[Collected data]
· · · · · · ·
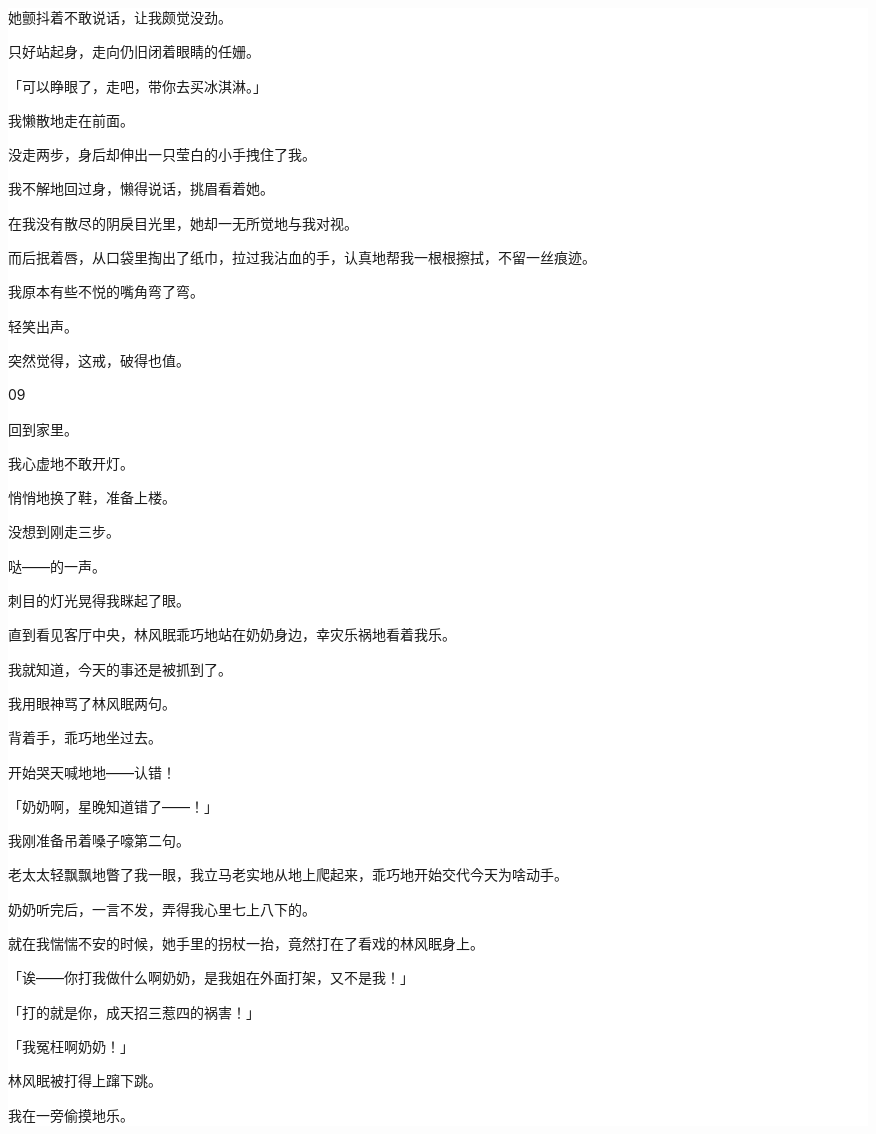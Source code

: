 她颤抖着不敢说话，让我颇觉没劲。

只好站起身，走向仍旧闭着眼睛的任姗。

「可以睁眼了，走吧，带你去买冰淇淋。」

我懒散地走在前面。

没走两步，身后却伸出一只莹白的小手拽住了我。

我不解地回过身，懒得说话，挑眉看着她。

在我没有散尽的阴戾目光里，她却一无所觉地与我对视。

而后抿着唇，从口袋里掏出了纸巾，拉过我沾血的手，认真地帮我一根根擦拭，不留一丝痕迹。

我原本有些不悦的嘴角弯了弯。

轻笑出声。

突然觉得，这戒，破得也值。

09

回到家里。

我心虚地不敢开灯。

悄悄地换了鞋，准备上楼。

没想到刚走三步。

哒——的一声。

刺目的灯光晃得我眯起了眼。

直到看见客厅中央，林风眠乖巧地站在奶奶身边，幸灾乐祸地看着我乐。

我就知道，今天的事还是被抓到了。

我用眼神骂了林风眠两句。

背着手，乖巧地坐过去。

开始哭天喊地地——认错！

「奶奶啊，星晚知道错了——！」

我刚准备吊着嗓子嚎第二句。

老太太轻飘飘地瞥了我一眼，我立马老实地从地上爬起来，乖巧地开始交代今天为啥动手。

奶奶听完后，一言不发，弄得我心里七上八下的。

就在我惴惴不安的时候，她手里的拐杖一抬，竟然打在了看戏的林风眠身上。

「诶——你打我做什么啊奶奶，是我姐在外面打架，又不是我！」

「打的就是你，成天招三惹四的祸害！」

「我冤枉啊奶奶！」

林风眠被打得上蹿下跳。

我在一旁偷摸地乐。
· · · · · · ·
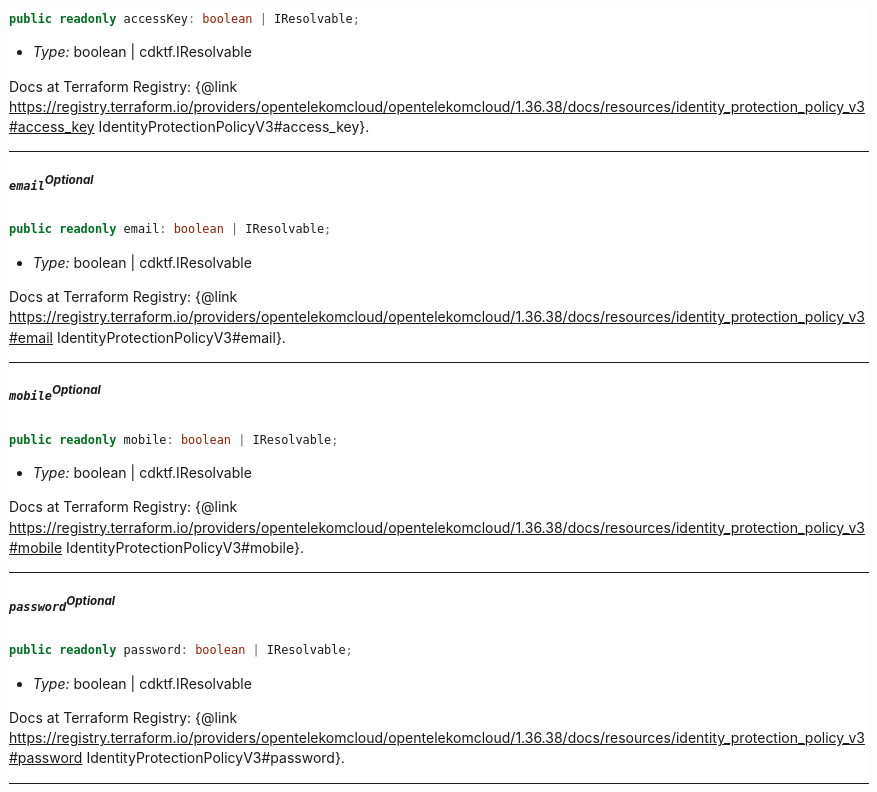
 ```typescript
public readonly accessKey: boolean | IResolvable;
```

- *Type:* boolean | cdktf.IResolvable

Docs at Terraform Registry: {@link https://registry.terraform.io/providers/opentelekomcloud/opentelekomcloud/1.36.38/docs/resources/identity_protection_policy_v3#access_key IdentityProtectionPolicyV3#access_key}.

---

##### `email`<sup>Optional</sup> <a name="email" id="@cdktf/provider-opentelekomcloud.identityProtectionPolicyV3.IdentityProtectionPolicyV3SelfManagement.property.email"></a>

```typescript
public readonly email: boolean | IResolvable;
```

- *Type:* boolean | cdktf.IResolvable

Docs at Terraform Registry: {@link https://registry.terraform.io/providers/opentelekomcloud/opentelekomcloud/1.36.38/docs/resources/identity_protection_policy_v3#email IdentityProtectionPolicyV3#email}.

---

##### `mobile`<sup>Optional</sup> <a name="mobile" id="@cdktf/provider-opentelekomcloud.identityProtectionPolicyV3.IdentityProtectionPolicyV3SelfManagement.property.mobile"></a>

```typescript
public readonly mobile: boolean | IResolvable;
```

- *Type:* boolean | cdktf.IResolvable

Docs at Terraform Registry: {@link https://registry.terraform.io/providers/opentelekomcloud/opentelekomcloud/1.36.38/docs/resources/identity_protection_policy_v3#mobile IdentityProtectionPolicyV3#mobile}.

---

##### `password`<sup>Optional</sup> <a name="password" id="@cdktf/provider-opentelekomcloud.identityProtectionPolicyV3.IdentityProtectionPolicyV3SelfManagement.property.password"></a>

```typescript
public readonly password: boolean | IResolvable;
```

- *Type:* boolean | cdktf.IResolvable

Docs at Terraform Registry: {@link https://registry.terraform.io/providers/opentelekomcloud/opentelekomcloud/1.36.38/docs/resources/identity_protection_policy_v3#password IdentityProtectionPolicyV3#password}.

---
· · · · · · ·
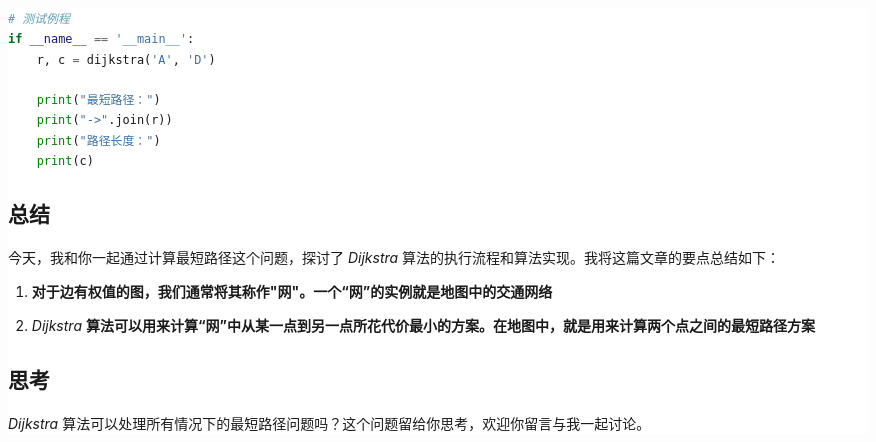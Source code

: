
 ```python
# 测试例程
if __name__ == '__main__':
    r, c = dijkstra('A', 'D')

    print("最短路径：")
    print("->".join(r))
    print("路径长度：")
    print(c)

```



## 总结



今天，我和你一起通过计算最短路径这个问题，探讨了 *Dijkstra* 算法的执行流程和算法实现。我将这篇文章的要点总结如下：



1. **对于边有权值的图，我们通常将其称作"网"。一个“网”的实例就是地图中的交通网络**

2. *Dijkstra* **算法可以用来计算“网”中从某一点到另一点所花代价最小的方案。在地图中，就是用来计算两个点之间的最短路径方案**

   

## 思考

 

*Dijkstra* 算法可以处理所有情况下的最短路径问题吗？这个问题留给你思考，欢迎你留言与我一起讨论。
· · · · · · ·
• _Exercise_
Your answer must be one number: how many lines of the entries hold the string "Optional".

• _Output of the exercise_
3